Couldn't put it down! I read it in one weekend and wanted more!
If you like a good history setting and a story based on true facts of the time, you would enjoy reading Brigid's Charge. You will not guess the ending!
I just finished reading Brigid's Charge and thoroughly enjoyed it!! I really wanted to come back to it every night. Cynthia did an amazing job capturing how people spoke back then. Wow!! Very impressive, very well researched, very thought provoking. I could actually visualize myself back in time, identifying with various characters, envisioning how life was lived back then, and gaining a better appreciation and understanding of the challenges facing the masses when they first arrived to the New World. Cynthia went deep into conversations of her characters, and the conversations seemed real. I especially liked how the story ended. Looking forward to reading Cynthia Lamb's next book!
Many authors have taken advantage of what has become a stock post-feminist plot: A mother hides the family's witchcraft in the daughter who must make her way. At first look, Brigid's Charge might seem to be one of these. Don't put it down. It's not!

Grounded in a well guarded family secret, and well researched, this book weaves a fascinating thriller into the threads of 17th century American colonial life. I was spell bound. This is both a personal story, with well-rounded complex characters, as well as a mystery that must be solved by the characters. They get no help solving from a modern retrospective eye. Lamb keeps everyone in 17th and 18th century America, where they must work within the thinking and systems of that time. You will find no anachronisms in this book.

The writing is delicious and will carry the reader along.

I really wouldn't call this book "fantasy" at all. Rather, there are sometimes inexplicable events that our reason and the beliefs of the time cannot easily penetrate. It is up to the characters to trascend belief systems in order to come to terms with their mystery.

A great and thoughtful read.
I was originally drawn to this book because of the goddess lore. I enjoyed reading about Deborah and her trip from England to the New World and was intrigued by the Quakers and the hardships of living in a colony. It was interesting to see Deborah think about having another life for herself other than wife and mother.

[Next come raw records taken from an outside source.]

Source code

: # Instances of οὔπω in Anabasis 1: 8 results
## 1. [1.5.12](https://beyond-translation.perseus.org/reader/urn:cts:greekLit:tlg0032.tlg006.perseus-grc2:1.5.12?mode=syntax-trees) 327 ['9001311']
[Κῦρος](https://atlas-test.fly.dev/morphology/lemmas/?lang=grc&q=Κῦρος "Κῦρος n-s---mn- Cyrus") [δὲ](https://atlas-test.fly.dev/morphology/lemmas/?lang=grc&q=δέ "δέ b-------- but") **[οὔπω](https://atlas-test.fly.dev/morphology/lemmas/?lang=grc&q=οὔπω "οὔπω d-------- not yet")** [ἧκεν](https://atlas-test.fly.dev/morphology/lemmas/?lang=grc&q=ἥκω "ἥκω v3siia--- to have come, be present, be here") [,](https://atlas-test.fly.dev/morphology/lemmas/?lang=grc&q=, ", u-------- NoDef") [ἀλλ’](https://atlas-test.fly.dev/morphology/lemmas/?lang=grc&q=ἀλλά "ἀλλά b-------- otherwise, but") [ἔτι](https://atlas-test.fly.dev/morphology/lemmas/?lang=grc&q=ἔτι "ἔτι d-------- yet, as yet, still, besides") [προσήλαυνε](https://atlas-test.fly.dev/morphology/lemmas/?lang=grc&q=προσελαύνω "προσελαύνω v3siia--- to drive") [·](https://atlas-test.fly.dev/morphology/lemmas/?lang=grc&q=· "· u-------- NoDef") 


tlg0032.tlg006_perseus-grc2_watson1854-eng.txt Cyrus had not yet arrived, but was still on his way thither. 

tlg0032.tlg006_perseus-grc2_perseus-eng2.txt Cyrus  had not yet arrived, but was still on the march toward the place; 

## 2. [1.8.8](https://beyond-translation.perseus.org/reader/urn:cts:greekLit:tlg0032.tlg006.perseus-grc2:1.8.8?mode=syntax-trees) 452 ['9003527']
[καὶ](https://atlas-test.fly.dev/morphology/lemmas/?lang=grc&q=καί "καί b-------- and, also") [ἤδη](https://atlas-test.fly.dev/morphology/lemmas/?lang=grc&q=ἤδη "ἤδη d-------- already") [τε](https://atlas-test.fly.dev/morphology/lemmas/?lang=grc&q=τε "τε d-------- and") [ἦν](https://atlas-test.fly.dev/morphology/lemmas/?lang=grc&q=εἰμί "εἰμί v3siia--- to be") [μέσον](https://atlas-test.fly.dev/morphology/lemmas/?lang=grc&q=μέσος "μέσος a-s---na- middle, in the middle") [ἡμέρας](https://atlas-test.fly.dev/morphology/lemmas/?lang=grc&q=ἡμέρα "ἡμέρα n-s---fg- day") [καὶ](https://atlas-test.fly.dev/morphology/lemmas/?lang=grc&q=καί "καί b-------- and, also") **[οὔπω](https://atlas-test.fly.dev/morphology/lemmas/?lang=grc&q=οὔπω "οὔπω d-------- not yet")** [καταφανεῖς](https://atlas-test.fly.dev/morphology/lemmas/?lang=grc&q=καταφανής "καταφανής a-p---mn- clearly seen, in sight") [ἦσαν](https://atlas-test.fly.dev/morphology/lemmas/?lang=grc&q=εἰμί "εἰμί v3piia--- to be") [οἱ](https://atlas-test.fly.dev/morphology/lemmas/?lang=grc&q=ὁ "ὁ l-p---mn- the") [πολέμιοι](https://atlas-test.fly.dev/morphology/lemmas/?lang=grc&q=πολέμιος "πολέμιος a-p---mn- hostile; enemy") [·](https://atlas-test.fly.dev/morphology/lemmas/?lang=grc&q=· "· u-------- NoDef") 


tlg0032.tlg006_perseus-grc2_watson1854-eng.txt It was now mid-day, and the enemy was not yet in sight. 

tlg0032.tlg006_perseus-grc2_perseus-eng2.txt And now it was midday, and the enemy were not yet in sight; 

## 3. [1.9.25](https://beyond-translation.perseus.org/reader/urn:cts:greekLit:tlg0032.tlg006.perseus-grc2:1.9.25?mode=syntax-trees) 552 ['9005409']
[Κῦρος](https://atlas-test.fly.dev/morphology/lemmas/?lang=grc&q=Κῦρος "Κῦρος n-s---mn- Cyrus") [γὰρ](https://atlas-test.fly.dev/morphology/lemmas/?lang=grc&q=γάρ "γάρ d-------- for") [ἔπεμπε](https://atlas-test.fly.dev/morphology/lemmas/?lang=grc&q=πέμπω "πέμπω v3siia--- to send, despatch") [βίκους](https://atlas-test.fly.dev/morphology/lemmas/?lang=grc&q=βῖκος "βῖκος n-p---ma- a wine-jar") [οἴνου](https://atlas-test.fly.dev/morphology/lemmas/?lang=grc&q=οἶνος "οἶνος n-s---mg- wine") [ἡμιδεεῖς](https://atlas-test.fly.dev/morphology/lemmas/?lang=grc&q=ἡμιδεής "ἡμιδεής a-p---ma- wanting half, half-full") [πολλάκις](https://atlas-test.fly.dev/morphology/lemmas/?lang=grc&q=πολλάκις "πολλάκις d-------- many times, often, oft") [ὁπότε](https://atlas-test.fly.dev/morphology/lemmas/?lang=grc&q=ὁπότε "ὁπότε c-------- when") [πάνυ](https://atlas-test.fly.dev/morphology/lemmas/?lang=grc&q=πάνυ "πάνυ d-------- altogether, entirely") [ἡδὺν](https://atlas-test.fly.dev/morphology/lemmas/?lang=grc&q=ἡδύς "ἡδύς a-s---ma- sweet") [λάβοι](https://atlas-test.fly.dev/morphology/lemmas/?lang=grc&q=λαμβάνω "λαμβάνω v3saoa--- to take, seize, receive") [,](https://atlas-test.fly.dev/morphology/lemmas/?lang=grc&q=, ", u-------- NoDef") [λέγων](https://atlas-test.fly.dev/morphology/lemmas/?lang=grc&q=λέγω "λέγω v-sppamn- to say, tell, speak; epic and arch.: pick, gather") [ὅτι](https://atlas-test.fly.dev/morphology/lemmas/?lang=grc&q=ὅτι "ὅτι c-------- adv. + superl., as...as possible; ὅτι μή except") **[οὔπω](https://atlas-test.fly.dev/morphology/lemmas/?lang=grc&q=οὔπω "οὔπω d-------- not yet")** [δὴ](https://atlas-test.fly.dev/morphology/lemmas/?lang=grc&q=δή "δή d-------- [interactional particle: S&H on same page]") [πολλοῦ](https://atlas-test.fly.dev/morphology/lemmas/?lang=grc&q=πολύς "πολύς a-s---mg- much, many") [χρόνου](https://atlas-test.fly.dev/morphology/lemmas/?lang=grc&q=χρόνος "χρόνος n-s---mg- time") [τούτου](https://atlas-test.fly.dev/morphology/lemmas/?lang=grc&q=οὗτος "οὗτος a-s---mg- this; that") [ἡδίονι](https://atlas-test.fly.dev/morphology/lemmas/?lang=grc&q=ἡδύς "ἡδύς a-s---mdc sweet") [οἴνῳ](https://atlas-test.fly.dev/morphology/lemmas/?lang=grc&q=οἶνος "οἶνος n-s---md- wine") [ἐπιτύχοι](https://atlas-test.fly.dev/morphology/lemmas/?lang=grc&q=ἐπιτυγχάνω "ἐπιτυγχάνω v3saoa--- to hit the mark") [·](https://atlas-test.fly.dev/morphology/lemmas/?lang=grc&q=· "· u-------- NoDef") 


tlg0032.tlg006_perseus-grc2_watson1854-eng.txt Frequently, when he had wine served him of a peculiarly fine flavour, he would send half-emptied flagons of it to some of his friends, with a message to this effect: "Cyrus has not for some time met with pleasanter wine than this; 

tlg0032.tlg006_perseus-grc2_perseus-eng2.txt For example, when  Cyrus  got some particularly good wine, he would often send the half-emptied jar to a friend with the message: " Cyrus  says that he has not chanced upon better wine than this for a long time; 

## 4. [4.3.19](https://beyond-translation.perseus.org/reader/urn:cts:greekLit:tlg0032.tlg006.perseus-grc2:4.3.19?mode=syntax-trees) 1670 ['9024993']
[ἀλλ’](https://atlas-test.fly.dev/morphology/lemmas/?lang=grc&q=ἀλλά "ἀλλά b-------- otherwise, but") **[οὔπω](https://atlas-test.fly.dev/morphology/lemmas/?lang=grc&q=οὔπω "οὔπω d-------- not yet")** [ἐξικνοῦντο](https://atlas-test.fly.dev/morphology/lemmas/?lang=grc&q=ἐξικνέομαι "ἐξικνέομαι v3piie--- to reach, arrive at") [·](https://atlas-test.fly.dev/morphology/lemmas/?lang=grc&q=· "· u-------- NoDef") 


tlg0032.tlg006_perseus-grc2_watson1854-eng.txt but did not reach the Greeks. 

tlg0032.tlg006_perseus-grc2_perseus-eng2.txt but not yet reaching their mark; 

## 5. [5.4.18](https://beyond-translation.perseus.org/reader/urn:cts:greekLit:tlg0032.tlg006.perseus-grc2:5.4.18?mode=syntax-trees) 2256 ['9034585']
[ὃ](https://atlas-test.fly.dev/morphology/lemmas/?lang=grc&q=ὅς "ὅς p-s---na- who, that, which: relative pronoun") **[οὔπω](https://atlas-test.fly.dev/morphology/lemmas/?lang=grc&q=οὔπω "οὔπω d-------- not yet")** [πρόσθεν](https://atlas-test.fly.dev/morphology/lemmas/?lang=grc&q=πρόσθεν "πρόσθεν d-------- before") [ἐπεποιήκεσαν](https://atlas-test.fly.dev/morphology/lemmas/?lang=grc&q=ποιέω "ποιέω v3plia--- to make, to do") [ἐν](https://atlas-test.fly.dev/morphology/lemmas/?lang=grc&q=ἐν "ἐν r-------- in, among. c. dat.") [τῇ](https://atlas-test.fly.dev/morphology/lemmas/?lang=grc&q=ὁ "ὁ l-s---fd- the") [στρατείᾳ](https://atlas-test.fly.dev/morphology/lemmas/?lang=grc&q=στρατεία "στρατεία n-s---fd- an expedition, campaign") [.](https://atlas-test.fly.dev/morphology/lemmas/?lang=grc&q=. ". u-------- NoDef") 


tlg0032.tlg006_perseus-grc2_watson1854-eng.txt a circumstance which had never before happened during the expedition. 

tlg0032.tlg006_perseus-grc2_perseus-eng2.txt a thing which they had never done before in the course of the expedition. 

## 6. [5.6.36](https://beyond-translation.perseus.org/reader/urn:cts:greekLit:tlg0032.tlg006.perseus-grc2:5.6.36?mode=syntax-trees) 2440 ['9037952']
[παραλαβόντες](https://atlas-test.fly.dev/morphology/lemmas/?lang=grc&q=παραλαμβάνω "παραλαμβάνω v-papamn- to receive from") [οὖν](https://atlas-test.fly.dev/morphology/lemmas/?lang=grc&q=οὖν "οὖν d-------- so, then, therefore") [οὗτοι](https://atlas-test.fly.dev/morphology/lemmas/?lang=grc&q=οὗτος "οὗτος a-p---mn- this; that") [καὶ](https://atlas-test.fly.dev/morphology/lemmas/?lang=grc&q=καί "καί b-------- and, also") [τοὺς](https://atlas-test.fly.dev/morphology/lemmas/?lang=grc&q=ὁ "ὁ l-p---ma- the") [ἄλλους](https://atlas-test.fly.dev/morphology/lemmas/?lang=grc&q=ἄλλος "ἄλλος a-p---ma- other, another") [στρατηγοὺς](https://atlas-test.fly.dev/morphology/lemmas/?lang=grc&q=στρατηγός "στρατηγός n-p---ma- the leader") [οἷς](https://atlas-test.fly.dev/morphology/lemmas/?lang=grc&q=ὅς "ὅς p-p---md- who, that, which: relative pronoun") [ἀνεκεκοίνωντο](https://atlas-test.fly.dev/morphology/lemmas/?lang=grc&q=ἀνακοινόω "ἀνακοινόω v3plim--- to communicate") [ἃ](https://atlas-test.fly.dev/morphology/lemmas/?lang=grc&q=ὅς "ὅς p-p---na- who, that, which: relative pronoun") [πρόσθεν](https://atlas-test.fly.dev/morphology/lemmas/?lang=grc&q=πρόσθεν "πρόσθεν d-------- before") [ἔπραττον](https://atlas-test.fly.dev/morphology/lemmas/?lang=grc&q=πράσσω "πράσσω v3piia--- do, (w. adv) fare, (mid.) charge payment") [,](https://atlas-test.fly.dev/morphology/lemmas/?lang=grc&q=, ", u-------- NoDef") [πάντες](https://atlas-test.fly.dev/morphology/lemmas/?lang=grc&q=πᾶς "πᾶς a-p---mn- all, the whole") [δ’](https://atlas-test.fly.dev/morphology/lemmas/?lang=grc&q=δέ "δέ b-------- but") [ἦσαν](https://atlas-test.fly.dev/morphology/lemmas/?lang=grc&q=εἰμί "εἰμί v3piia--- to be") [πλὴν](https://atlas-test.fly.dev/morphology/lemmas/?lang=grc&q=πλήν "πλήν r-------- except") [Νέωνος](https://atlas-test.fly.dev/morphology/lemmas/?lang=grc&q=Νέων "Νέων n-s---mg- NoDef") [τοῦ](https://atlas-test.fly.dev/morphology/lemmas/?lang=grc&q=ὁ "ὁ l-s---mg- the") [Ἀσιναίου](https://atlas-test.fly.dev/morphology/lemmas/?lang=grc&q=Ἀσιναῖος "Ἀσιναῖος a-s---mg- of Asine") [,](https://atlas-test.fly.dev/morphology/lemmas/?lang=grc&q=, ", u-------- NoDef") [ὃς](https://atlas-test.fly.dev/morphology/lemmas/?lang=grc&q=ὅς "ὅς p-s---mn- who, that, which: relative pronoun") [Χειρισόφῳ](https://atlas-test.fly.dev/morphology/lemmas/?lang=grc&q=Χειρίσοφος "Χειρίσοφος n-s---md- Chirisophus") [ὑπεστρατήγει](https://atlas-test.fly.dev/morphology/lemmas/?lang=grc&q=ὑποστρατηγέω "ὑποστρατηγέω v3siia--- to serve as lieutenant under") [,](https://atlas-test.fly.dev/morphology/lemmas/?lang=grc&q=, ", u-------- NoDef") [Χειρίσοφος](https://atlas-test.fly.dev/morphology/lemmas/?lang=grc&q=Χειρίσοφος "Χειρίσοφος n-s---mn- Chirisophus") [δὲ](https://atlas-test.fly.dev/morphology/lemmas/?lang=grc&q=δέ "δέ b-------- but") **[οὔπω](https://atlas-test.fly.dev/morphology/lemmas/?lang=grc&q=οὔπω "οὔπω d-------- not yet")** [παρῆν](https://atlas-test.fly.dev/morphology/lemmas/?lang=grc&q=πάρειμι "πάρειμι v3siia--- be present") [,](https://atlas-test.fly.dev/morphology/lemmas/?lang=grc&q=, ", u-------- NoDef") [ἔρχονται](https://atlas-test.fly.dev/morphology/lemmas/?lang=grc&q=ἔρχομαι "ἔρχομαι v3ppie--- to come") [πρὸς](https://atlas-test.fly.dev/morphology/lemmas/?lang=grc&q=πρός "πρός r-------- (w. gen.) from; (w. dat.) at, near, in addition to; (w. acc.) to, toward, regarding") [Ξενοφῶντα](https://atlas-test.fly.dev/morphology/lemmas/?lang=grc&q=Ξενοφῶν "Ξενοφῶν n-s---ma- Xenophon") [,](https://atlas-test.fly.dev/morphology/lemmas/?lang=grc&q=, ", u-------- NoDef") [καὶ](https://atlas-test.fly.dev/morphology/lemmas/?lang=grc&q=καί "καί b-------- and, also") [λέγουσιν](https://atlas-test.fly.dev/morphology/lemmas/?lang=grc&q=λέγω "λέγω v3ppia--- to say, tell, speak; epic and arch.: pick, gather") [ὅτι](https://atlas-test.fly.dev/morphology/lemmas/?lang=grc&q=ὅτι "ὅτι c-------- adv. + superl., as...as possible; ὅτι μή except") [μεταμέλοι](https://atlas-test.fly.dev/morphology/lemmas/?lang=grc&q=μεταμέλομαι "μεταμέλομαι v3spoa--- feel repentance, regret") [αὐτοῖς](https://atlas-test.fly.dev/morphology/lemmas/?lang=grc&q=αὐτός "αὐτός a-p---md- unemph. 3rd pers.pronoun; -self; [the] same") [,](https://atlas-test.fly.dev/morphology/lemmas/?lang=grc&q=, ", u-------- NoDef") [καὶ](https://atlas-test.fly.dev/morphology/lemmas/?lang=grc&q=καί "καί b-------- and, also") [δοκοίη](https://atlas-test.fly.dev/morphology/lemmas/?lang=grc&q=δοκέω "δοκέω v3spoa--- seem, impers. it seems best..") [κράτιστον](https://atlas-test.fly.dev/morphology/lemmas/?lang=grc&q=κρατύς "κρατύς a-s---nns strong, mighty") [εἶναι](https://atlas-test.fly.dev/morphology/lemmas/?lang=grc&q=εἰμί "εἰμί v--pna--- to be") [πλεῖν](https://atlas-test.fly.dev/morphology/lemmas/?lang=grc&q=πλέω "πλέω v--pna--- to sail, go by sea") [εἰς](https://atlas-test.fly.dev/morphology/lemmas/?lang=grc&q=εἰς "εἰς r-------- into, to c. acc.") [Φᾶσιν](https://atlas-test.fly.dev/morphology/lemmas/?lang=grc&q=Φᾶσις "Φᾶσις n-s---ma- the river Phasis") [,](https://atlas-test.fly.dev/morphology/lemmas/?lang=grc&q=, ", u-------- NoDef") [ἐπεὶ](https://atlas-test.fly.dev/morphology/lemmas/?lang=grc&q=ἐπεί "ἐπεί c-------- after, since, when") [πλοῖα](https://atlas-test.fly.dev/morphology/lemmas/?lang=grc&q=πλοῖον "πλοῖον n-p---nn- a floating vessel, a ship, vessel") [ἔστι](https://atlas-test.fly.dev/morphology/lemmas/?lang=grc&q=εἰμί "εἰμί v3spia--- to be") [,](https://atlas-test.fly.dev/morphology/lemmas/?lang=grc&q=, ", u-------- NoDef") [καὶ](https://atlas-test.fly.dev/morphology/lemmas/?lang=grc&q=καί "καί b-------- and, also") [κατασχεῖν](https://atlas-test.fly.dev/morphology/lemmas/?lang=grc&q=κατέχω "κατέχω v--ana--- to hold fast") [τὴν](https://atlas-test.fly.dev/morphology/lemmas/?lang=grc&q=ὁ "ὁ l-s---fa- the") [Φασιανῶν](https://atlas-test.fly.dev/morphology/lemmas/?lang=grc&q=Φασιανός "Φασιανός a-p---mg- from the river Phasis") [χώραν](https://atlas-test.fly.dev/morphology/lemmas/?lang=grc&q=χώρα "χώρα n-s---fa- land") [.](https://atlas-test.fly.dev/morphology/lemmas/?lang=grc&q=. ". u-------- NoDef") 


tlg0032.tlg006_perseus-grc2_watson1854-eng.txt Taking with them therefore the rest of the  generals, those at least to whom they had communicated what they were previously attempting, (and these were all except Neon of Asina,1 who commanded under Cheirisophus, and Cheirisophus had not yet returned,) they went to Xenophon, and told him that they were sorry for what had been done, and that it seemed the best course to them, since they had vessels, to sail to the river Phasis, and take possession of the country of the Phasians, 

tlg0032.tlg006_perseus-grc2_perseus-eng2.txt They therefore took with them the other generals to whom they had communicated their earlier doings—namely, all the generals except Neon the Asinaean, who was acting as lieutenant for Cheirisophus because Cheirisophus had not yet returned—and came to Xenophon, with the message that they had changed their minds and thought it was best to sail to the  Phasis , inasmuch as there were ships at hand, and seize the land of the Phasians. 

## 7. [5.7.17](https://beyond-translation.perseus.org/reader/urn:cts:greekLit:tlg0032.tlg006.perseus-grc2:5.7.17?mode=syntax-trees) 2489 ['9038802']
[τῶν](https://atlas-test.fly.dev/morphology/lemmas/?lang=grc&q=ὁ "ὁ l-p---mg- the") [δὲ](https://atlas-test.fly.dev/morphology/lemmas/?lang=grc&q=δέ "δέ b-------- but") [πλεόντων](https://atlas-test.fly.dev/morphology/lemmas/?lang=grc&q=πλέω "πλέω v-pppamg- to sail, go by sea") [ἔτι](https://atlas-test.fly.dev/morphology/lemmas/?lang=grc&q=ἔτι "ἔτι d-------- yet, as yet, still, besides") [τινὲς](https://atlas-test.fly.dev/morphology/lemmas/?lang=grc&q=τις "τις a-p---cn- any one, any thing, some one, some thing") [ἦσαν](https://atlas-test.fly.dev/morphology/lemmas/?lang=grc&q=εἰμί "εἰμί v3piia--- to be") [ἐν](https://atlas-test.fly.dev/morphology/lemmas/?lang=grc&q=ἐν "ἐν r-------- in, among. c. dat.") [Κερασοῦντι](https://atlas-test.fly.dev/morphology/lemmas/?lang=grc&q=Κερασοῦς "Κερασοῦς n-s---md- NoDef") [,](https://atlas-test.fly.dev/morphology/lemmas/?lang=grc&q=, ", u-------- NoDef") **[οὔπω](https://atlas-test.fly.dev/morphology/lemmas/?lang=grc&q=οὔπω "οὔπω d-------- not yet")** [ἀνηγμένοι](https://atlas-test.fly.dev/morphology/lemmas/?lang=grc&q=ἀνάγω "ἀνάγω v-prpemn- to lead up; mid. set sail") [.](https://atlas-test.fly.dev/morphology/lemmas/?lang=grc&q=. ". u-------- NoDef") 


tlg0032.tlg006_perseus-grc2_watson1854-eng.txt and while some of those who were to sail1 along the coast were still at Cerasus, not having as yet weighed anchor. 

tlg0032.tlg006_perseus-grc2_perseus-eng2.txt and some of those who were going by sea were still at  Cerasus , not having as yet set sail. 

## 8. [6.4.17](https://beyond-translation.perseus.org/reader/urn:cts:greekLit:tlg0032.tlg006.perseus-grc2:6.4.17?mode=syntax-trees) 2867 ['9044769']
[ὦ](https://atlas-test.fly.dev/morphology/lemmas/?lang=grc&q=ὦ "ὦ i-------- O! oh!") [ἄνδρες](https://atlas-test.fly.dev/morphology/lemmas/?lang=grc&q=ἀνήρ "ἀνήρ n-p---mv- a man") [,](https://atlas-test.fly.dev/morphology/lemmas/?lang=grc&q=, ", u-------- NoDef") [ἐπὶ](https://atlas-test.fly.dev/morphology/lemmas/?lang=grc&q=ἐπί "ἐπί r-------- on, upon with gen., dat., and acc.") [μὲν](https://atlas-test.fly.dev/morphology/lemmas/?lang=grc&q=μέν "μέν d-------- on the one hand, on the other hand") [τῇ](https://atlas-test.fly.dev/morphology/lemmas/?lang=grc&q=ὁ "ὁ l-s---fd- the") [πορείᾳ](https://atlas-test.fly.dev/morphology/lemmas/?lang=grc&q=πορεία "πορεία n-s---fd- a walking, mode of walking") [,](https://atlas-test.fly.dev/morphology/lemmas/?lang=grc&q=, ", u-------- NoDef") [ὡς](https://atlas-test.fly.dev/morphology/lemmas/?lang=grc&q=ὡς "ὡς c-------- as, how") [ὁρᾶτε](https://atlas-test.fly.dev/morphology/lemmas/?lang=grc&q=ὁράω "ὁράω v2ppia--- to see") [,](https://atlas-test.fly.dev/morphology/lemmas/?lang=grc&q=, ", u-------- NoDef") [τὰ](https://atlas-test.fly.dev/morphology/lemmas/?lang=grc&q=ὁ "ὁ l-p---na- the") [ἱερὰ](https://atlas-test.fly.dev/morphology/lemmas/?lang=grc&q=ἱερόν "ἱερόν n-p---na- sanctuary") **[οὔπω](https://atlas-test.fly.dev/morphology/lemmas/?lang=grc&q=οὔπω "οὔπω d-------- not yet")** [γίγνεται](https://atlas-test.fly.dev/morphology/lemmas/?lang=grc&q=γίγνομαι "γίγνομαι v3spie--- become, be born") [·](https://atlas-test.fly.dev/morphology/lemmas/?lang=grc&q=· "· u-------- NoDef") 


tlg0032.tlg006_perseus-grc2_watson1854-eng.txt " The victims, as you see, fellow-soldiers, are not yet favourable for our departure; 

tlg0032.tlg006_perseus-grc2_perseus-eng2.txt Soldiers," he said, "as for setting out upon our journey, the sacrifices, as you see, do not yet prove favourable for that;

Although the story is plainly told, Deborah had a complexity to her.
What I liked least about the book was, unfortunately, the goddess lore. I found it to be forced and New-Agey. It just did not ring true for me. I think the story would have been better served by not forcing the Old Religion into the plot and kept to the plight of this woman trying to find her self in a new world and having her livelyhood taken away from her.
It also seemed like the ending was a bit over the top. It was exciting but after I read it, it felt like sensationalism. I won't give it away but suffice to say I wish the book concluded with a bit more restraint.
Authors like Marion Zimmer Bradley and Rosalind Miles do a very good job of intergrating goddess lore into their stories. I would recommend this book if you are interested in women of spirit and tales of the frontier.
Brigid’s Charge is wonderful. It has heart and it has muscle. It has dramatic tension and it achieves something that for me is rare, which is that it spans decades yet feels taut. And it gives me a palpable sense of what life might have been like at that time, in that setting, in a way that challenges and expands my imagination. And it brings down to earth the whole healer-woman archetype which had been romanticized to abstraction for me, prior to reading this novel. I’m not a joiner by nature, but if anything could make a pagan out of me, this is the book!